“Do anything such as what?”
“Give me moral support, or sympathy, or let me talk it out with him. I think the fact that he didn’t come when I needed him has been bothering him all these years. Then when he finally settled nearby, in Los Angeles, he decided to satisfy his conscience. Or his curiosity. I don’t know which. It’s hard to explain my father’s actions, especially when he’s been drinking.”
It’s even harder to explain your husband’s, Pinata thought. He stopped pacing and leaned against the front of the desk, his hands in his pockets. “What do you make of your husband’s insistence that he is ‘protecting’ you, Mrs. Harker?”
“He appears to be sincere.”
“I don’t doubt it. But why does he think you need protection?”
“To avoid a catastrophe, he said.”
“That’s a pretty strong word. I wonder if he meant it literally.”
“I’m sure he did.”
“Did he indicate who, or what, would be the cause of this catastrophe?”

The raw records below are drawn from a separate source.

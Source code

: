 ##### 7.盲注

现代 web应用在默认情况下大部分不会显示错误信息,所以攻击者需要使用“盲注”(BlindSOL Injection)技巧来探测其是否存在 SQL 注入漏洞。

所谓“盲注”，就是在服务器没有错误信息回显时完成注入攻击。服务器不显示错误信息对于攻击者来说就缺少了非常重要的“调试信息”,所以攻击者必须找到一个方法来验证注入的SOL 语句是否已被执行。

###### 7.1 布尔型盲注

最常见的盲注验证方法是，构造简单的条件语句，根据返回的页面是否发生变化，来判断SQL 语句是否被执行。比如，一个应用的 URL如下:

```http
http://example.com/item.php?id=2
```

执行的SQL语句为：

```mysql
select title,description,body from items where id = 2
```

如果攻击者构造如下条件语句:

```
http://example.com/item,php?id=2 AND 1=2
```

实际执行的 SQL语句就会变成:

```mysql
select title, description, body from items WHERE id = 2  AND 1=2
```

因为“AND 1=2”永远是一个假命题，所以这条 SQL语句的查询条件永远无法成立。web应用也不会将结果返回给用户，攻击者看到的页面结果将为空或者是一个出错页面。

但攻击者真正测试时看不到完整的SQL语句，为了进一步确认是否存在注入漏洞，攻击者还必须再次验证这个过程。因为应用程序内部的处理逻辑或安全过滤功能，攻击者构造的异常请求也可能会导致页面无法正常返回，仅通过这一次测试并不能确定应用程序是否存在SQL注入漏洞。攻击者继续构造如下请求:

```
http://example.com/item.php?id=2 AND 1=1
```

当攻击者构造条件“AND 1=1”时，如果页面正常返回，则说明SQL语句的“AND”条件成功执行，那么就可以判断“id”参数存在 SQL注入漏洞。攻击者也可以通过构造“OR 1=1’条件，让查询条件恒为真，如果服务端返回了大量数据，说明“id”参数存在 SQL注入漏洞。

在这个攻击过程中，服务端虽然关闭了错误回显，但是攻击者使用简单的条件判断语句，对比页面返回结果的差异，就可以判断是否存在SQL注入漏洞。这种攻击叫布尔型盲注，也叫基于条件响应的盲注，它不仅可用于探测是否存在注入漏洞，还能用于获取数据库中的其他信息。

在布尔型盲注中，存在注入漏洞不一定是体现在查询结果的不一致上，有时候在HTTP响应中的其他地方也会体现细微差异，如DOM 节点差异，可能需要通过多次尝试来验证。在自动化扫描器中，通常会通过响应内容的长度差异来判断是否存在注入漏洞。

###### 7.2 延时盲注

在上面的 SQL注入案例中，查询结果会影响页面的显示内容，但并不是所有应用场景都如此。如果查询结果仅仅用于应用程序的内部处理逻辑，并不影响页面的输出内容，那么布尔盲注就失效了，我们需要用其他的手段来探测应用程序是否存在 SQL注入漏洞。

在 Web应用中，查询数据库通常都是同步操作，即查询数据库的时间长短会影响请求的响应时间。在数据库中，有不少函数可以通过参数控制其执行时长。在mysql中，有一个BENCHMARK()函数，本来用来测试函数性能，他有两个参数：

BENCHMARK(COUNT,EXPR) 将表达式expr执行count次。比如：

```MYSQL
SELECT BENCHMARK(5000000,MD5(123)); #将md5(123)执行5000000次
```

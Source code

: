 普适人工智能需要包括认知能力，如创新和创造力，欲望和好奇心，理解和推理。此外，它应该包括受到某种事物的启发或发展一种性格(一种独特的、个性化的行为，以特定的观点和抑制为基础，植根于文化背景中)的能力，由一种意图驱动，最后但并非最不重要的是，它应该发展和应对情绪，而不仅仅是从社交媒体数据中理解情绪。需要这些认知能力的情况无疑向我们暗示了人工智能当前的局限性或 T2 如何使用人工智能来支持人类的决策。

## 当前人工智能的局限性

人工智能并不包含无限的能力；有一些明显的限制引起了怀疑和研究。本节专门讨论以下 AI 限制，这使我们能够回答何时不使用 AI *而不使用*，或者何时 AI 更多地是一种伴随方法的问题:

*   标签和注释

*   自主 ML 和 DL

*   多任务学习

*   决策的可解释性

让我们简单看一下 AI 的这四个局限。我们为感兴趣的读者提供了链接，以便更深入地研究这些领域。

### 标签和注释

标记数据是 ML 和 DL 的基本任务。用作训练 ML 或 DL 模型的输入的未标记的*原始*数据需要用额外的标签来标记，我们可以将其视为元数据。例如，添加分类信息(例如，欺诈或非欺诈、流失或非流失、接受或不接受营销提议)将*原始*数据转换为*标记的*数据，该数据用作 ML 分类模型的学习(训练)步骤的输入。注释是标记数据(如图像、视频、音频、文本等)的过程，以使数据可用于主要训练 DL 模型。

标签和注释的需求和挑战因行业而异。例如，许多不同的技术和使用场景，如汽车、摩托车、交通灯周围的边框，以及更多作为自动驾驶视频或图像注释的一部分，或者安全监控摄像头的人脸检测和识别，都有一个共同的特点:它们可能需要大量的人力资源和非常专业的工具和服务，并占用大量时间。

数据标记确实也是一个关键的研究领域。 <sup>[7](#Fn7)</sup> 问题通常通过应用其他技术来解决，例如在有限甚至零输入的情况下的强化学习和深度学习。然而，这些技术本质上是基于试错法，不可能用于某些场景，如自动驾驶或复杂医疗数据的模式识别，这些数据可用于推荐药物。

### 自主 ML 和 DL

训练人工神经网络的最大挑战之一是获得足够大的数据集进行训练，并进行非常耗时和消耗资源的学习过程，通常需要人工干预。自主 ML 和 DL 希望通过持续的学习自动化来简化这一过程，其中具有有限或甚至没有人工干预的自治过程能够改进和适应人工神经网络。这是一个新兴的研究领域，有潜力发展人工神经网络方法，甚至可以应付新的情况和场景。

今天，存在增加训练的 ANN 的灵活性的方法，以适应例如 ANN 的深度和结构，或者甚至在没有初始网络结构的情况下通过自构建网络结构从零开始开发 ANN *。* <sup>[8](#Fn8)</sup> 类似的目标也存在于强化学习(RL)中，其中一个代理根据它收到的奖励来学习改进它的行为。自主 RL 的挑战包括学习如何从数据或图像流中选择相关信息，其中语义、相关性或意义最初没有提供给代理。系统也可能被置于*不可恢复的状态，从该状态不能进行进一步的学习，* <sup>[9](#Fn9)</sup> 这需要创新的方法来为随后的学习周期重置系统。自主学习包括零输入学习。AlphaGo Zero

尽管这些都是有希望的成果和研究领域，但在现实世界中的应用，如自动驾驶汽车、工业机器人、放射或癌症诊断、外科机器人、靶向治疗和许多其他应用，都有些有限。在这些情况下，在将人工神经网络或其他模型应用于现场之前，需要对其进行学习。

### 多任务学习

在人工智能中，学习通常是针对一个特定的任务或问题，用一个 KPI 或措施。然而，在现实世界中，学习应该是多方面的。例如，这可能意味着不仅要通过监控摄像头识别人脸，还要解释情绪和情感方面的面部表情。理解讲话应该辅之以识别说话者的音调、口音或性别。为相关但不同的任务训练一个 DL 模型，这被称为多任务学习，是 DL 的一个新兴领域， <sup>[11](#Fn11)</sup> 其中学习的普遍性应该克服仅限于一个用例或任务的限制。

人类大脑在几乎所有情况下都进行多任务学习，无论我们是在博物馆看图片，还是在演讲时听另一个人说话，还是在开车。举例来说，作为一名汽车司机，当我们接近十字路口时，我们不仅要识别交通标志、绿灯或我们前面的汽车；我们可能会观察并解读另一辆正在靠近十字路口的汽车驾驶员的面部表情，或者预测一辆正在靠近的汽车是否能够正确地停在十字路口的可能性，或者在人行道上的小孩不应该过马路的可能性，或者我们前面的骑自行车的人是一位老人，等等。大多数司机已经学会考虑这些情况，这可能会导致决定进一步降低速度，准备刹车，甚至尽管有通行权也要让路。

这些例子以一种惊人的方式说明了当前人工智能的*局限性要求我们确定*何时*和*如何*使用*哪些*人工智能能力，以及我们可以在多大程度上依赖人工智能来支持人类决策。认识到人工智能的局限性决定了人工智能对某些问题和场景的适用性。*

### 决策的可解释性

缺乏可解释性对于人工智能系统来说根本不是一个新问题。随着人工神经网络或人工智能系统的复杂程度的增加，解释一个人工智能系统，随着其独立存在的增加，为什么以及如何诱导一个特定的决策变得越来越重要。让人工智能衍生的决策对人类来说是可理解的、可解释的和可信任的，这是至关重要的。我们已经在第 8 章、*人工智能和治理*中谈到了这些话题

“Me,” Daisy said. “I’m bringing it down on my own head.”
“How?”
“By persisting in this investigation.”
“Suppose you don’t persist?”
“If I go home like a good little girl and don’t ask too many questions or overhear too much, presumably I will avoid catastrophe and live happily ever after. Well, I’m not a good little girl anymore, and I no longer trust my husband or my mother to decide what’s best for me.”
She had spoken very rapidly, as if she were afraid she might change her mind before the words were all out. He realized the pressure she was under to go home and resume her ordinary life, and while he admired her courage, he doubted the validity of the reasons behind it. Go back, Daisy baby, to Rainbow’s End and the pot of gold and the handsome prince. The real world is a rough place for thirty-year-old little girls in search of catastrophe.
“I know what you’re thinking,” she said with a frown. “It’s written all over your face.”
He could feel the blood rising up his neck into his ears and cheeks. “So you read faces, Mrs. Harker?”
“When they’re as obvious as yours.”
“Don’t be too sure. I might be a man of many masks.”
“Well, they’re made of cellophane.”
“We’re wasting time,” he said brusquely. “We’d better go over to Mrs. Rosario’s house and clear up a few—”
“Why do you get so terribly embarrassed when I bring up anything in the least personal?”
He stared at her in silence for a moment. Then he said, with cold deliberation, “Lay off, Daisy baby.”
He had meant to shock her, but she seemed merely curious. “Why did you call me that?”
“It was just another way of saying, don’t go looking for two catastrophes.”
“I don’t understand what you mean.”
“No? Well” — he picked up his raincoat from the back of the swivel chair — “are you coming along?”
“Not until you explain to me what you meant.”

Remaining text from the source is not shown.